What if you suddenly became disabled and couldn’t handle your law practice? Or, if you were to die, who would deal with your pending matters? Who has the password for your computer? Who knows where you bank? The Ohio Board of Professional Conduct last week published an ethics guide titled “Succession Planning” that addresses these issues, and it’s worthwhile reading if you practice on your own or in a small firm, in any jurisdiction.

Trendlines point to need for planning

Two trends are converging that underscore the topic of succession preparedness: the predominance of solo and small firms, and the graying of the profession.

  • The ABA reports that in 2005, 63% of all private practitioners were in firms of fewer than five people. And 49% practiced on their own. (Seventy-five percent of U.S. lawyers were in private practice in 2005.)
  • And we are not getting any younger — in fact, the opposite. The median age of lawyers in 2005 was 49; 13% were over 65 years old. And recent trends are going to increase the proportion of older lawyers: total J.D. enrollment between 2011-12 and 2013-14 decreased by 12%, or by more than 17,000 students. First-year law school enrollment decreased by 29% between 2010 and 2016, and for the 2016-17 school year it remained flat over the previous year.

Be prepared

The Ohio ethics guide notes that “failing to plan for the unexpected can result in harm to clients and in confusion and hardship for the lawyer’s family, staff and professional colleagues.”

Every state’s lawyer conduct rules has some version of Model Rule 1.1 and 1.3, dealing with competence and diligence, and the Ohio guide notes that while having a succession plan is not mandated by the Ohio rules, having a plan “can be viewed as a continuation of a lawyer’s duty of competent and diligent representation.”

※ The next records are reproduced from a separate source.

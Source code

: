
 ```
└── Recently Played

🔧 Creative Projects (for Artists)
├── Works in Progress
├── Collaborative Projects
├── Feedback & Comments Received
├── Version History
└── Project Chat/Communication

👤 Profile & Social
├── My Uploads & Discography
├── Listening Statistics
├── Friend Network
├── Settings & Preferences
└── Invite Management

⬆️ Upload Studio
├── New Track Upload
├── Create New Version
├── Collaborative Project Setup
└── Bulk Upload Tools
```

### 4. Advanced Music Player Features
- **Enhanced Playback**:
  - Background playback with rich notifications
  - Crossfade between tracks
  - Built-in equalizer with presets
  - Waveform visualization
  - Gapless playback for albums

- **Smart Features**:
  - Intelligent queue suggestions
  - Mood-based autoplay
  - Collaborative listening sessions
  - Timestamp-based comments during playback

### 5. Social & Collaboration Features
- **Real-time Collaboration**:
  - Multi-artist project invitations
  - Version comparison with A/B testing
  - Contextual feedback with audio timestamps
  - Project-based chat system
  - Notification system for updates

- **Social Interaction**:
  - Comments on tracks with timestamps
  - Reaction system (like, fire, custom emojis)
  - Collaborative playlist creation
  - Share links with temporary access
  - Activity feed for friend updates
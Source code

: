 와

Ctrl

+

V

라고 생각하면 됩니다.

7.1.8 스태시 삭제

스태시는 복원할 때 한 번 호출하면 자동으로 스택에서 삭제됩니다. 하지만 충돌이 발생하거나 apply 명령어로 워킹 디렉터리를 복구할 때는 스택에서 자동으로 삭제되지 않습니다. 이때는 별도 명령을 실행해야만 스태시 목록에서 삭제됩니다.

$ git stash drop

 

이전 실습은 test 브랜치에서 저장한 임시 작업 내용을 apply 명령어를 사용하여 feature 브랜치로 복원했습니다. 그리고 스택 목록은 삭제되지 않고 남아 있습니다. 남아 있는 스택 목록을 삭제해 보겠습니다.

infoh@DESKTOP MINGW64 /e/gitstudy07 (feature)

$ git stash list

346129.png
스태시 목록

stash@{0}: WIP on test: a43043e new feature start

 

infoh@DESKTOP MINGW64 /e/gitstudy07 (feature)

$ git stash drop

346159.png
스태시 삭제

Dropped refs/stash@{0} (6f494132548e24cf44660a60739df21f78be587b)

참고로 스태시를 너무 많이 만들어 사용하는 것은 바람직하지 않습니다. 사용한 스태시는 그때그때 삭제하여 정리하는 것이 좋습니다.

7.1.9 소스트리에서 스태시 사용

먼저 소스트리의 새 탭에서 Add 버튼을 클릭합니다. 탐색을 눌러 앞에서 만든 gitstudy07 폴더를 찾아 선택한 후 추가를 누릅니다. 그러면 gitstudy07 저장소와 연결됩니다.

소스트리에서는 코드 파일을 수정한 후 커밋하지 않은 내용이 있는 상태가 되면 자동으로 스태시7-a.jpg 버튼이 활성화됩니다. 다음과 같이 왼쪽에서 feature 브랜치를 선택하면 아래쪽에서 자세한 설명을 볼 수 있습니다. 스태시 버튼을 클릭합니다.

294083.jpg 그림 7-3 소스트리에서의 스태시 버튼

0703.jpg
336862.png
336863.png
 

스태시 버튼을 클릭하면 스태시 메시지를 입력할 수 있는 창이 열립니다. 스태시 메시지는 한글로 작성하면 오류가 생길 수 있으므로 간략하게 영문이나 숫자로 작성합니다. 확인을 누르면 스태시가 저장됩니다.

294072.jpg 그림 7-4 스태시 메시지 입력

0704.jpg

Some jurisdictions go further. As of June 2015, the ABA reported that several specifically addressed succession planning in their conduct rules, registration rules or in comments. (A state-by-state chart is here.) For instance, Florida requires the designation of an “inventory attorney,” who can agree to take action in the event of a lawyer’s death or disability. Indiana provides as part of its annual registration process for permissive designation of an “attorney surrogate.” South Carolina’s Rule 1.19, “Succession Planning,” says that lawyers “should prepare written succession plans” in anticipation of their death or disability.

What to do & who can help?

The Ohio guide points to several components of a succession plan, which will help avoid the burden on your family and possible prejudice to your clients if the unexpected happens:

  • a written agreement with a designated successor lawyer;
  • information on the status and location of open and closed client files;
  • details regarding trust accounts, operating accounts and client ledgers;
  • location of log-in and password information for office computers, mobile devices, e-mail, voicemail, billing and calendaring systems, online banking, etc.;
  • location of accounts payable and receivable information;
  • information on leases, insurance, key vendors and other details needed to wind up a law practice, if needed.

Here in Ohio, two city bar associations have specific programs and resources. My hometown bar, the Cleveland Metropolitan Bar Association, has a “What-If Preparedness” program, with a site that links to a wealth of material, including forms. The Columbus Bar Association has a program called the “Advance Succession Registry.” Details are here. The ABA likewise has resources and links, including to jurisdiction-specific materials.

Think about the unthinkable

Thinking about death and disability is never easy — for lawyers or anyone else. But coming to grips with these topics and taking action can put your mind at ease that you have protected your clients and minimized a possible future burden on those you love. That’s worth doing, no matter how difficult.